Qualquer estudo honesto sobre a história da igreja nos conduzirá à compreensão de que ela seguiu o ritmo da vida humana, marcada pela instabilidade. A fé que começou como heresia tornou-se religião dominante, elencou as heresias as quais deveria, por sua vez, combater e até mesmo puniu os seus hereges.
Alguns desses hereges tornar-se-iam santos, mártires e líderes de movimentos religiosos mais tarde reconhecidos e que também viriam a se institucionalizar.
Os hereges de outrora vieram a se tornar inquisidores posteriormente. Protestantes foram perseguidos e até mortos pelos católicos, no entanto quando da oportunidade de fazer diferente, não titubearam diante dos novos hereges, os anabatistas. Por questionarem o batismo protestante que ainda mantinha o rito também católico do batismo infantil, os anabatistas (sem batismo) morreram pelas mãos de seus irmãos.
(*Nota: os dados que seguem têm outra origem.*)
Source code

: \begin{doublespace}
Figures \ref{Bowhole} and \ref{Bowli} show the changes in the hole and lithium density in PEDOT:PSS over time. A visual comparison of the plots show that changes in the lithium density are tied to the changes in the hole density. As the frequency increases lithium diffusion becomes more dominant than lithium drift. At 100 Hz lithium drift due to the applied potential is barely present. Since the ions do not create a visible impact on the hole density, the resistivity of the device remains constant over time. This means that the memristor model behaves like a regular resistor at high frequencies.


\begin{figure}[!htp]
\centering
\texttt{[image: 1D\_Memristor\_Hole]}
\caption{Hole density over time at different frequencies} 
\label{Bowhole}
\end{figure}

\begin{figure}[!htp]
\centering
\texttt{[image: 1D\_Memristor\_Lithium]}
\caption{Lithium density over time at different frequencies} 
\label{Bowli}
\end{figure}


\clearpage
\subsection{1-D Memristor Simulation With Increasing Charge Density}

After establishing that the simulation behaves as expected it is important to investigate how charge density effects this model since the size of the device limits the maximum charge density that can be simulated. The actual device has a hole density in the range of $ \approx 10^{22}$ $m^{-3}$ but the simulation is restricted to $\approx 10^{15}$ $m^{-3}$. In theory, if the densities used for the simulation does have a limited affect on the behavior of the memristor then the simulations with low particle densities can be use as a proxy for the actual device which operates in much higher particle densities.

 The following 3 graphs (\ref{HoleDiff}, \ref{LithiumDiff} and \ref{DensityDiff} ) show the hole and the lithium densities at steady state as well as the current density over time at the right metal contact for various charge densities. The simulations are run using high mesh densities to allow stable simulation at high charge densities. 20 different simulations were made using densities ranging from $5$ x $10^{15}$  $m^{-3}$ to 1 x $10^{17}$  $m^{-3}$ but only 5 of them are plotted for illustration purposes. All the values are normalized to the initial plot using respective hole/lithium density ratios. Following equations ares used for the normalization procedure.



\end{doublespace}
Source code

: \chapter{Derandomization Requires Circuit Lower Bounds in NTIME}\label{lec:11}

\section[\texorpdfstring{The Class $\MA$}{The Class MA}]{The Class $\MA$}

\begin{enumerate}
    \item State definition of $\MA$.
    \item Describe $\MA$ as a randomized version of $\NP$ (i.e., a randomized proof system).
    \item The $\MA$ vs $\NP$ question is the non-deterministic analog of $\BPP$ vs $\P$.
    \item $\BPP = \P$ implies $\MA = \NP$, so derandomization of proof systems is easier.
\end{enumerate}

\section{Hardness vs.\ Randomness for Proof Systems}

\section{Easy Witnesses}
Miguel Serveto, médico espanhol, que negara a divindade de Cristo foi condenado à morte sobre os auspícios de Calvino, já os camponeses germânicos foram mortos em seu surto de revolta pela autorização de Lutero. E assim foi se escrevendo a história da igreja.
Esse é nosso grande risco. O risco da ortodoxia. Temos percebido nestes dias uma premente necessidade de mudança de rumos, de transformações, de reavivamento no seio da igreja. Propor uma nova forma de agir e pensar poderá certamente ser taxada como heresia. Isso é previsível.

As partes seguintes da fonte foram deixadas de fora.